Data4Democracy / drug-spending

Project to understand pharmaceutical spending, currently focused on US government programs.
72 stars 46 forks source link

USP Drug Classification data dictionary + tidying #33

Closed cduvallet closed 7 years ago

cduvallet commented 7 years ago

Continuing on issue #14, finalize the USP Drug Classification data dictionary, etc. Taw and tidy data are on data.world.

This data may or may not be useful - it has non-Medicare Part D medications and their respective classes/categories. The classes and categories are pretty self-explanatory (e.g. Antidepressants, Antiparkinson Agents, Sleep Disorder Agents) and can likely easily be tied to usage (depending on how we decide to define usage...).

Some follow up tasks, if we decide to use this data:

jenniferthompson commented 7 years ago

@cduvallet! The data summary and data dictionary are SO helpful! I've asked Matt or Daniela to review it because I'm not a Python user, but whether or not the data relates to what we're doing immediately, having all this documented so well is fantastic.
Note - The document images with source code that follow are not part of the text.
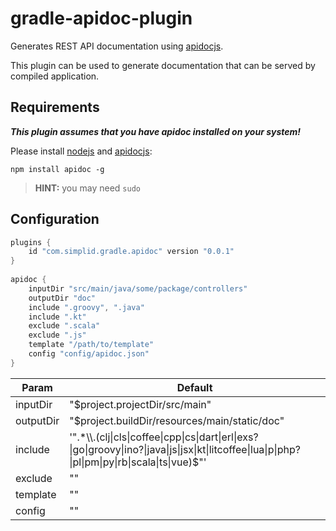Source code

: gradle-apidoc-plugin
====================

Generates REST API documentation using [apidocjs](http://apidocjs.com/).

This plugin can be used to generate documentation that can be served by 
compiled application.

Requirements
------------

**_This plugin assumes that you have apidoc installed on your system!_**


Please install [nodejs](https://nodejs.org/en/download/) and [apidocjs](http://apidocjs.com/):

`npm install apidoc -g`

> **HINT:** you may need `sudo`

Configuration
-------------

```groovy
plugins {
    id "com.simplid.gradle.apidoc" version "0.0.1"
}
 
apidoc {
    inputDir "src/main/java/some/package/controllers"
    outputDir "doc"
    include ".groovy", ".java"
    include ".kt"
    exclude ".scala"
    exclude ".js"
    template "/path/to/template"
    config "config/apidoc.json"
}
```

| Param     | Default |
| --------- | ------- |
| inputDir  | "$project.projectDir/src/main" |
| outputDir | "$project.buildDir/resources/main/static/doc" |
| include   | '".*\\\\.(clj\|cls\|coffee\|cpp\|cs\|dart\|erl\|exs?\|go\|groovy\|ino?\|java\|js\|jsx\|kt\|litcoffee\|lua\|p\|php?\|pl\|pm\|py\|rb\|scala\|ts\|vue)$"' |
| exclude   | "" |
| template  | "" |
| config    | "" |
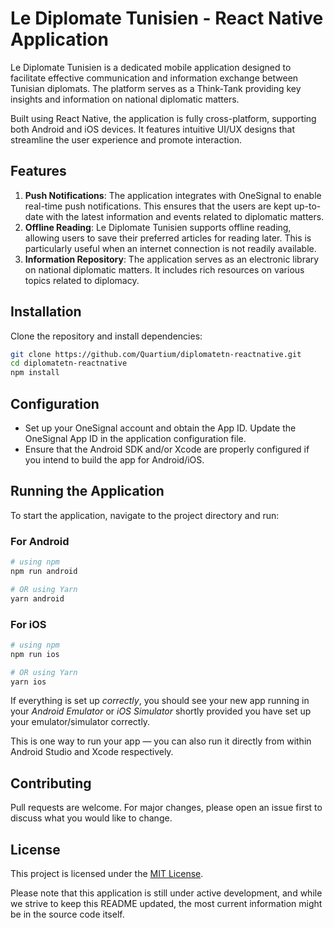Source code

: # Le Diplomate Tunisien - React Native Application

Le Diplomate Tunisien is a dedicated mobile application designed to facilitate effective communication and information exchange between Tunisian diplomats. The platform serves as a Think-Tank providing key insights and information on national diplomatic matters.

Built using React Native, the application is fully cross-platform, supporting both Android and iOS devices. It features intuitive UI/UX designs that streamline the user experience and promote interaction.

## Features

1. **Push Notifications**: The application integrates with OneSignal to enable real-time push notifications. This ensures that the users are kept up-to-date with the latest information and events related to diplomatic matters.
2. **Offline Reading**: Le Diplomate Tunisien supports offline reading, allowing users to save their preferred articles for reading later. This is particularly useful when an internet connection is not readily available.
3. **Information Repository**: The application serves as an electronic library on national diplomatic matters. It includes rich resources on various topics related to diplomacy.


## Installation

Clone the repository and install dependencies:

```bash
git clone https://github.com/Quartium/diplomatetn-reactnative.git
cd diplomatetn-reactnative
npm install
```

## Configuration

- Set up your OneSignal account and obtain the App ID. Update the OneSignal App ID in the application configuration file.
- Ensure that the Android SDK and/or Xcode are properly configured if you intend to build the app for Android/iOS.

## Running the Application

To start the application, navigate to the project directory and run:

### For Android

```bash
# using npm
npm run android

# OR using Yarn
yarn android
```

### For iOS

```bash
# using npm
npm run ios

# OR using Yarn
yarn ios
```

If everything is set up _correctly_, you should see your new app running in your _Android Emulator_ or _iOS Simulator_ shortly provided you have set up your emulator/simulator correctly.

This is one way to run your app — you can also run it directly from within Android Studio and Xcode respectively.

## Contributing

Pull requests are welcome. For major changes, please open an issue first to discuss what you would like to change.

## License

This project is licensed under the [MIT License](LICENSE).

Please note that this application is still under active development, and while we strive to keep this README updated, the most current information might be in the source code itself.
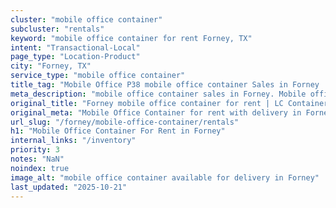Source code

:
 ```yaml
---
cluster: "mobile office container"
subcluster: "rentals"
keyword: "mobile office container for rent Forney, TX"
intent: "Transactional-Local"
page_type: "Location-Product"
city: "Forney, TX"
service_type: "mobile office container"
title_tag: "Mobile Office P38 mobile office container Sales in Forney | LC Container"
meta_description: "mobile office container sales in Forney. Mobile office containers for workspace solutions. Fast delivery, competitive pricing. Serving mobile office container area. Quote ID: CFA. Call (214) 524-4168 for your free quote today."
original_title: "Forney mobile office container for rent | LC Container"
original_meta: "Mobile Office Container for rent with delivery in Forney, TX. LC Container — local Since 2003. Get pricing today."
url_slug: "/forney/mobile-office-container/rentals"
h1: "Mobile Office Container For Rent in Forney"
internal_links: "/inventory"
priority: 3
notes: "NaN"
noindex: true
image_alt: "mobile office container available for delivery in Forney"
last_updated: "2025-10-21"
---
```


<!-- TODO: Add unique city/inventory copy, images, and internal links here. -->
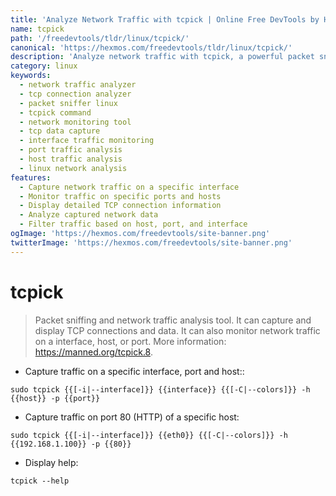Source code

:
 ```yaml
---
title: 'Analyze Network Traffic with tcpick | Online Free DevTools by Hexmos'
name: tcpick
path: '/freedevtools/tldr/linux/tcpick/'
canonical: 'https://hexmos.com/freedevtools/tldr/linux/tcpick/'
description: 'Analyze network traffic with tcpick, a powerful packet sniffing and network analysis tool. Capture and display TCP connections and data with ease. Free online tool, no registration required.'
category: linux
keywords:
  - network traffic analyzer
  - tcp connection analyzer
  - packet sniffer linux
  - tcpick command
  - network monitoring tool
  - tcp data capture
  - interface traffic monitoring
  - port traffic analysis
  - host traffic analysis
  - linux network analysis
features:
  - Capture network traffic on a specific interface
  - Monitor traffic on specific ports and hosts
  - Display detailed TCP connection information
  - Analyze captured network data
  - Filter traffic based on host, port, and interface
ogImage: 'https://hexmos.com/freedevtools/site-banner.png'
twitterImage: 'https://hexmos.com/freedevtools/site-banner.png'
---
```


# tcpick

> Packet sniffing and network traffic analysis tool.
> It can capture and display TCP connections and data. It can also monitor network traffic on a interface, host, or port.
> More information: <https://manned.org/tcpick.8>.

- Capture traffic on a specific interface, port and host::

`sudo tcpick {{[-i|--interface]}} {{interface}} {{[-C|--colors]}} -h {{host}} -p {{port}}`

- Capture traffic on port 80 (HTTP) of a specific host:

`sudo tcpick {{[-i|--interface]}} {{eth0}} {{[-C|--colors]}} -h {{192.168.1.100}} -p {{80}}`

- Display help:

`tcpick --help`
Thank you!

dhuppenkothen commented 7 years ago

I can review this today, unless @mattgawarecki is on it already.

dhuppenkothen commented 7 years ago

I can also check tonight if these classifications work for the Part D data that I've been playing around with.

cduvallet commented 7 years ago

@dhuppenkothen I made the changes you recommended, it's much nicer now. I wasn't sure of the best way to interface with read_data.py (so I just re-wrote the download data wrapper...)

Also, it seems that there are currently two ways we're keeping track of, downloading, and tidying data:

  1. The script/read_data.py script has individual functions for each of the datasets that downloads and tidies, and
  2. The data/ folder has individual data dictionaries and corresponding tidying scripts, one for each individual dataset.

From what I understood from @mattgawarecki, I think we're going with option 2? But let me know if not, and I can incorporate this into the read_data.py script.

jenniferthompson commented 7 years ago

@cduvallet I'll let @dhuppenkothen speak to read_data.py, but just wanted to jump in and say we had a long discussion today about repo organization, and I just submitted a PR to reflect the updated file structure. Once we get that finalized we'll clean up all the documentation, but the idea will be to have a dictionary (md) in /datadictionaries, and tidying scripts in (in your case) /python/datawrangling/[subfolders if you need it]. Not sure if that answers all your questions, but hopefully helps! Thanks so much for bearing with us while we get more streamlined - it'll help tremendously in the long run.

jenniferthompson commented 7 years ago

Hey @cduvallet and @dhuppenkothen! Just checking in on the status of this PR. No rush intended on my end, just wanted to make sure there isn't anything blocking either of you that we need to take care of administratively.

cduvallet commented 7 years ago

@jenniferthompson Nope, I was just traveling this weekend so haven't gotten around to finalizing this. Will update if I need anything from y'all! :)

cduvallet commented 7 years ago

Okay, I think we should be ready to merge! @jenniferthompson double-check and let me know if anything needs to change?

jenniferthompson commented 7 years ago

@cduvallet The data-dictionaries branch looks great! Would you mind pushing that to your master branch so it'll show up on master here? I think that should do it!

@dhuppenkothen did you have any further suggestions on the Python code?

cduvallet commented 7 years ago

@jenniferthompson I think I did it! Should be ready to merge if @dhuppenkothen doesn't have other comments.

dhuppenkothen commented 7 years ago

Looks good to me!

mattgawarecki commented 7 years ago

Oops. I'll get this into master instead of data-dictionaries.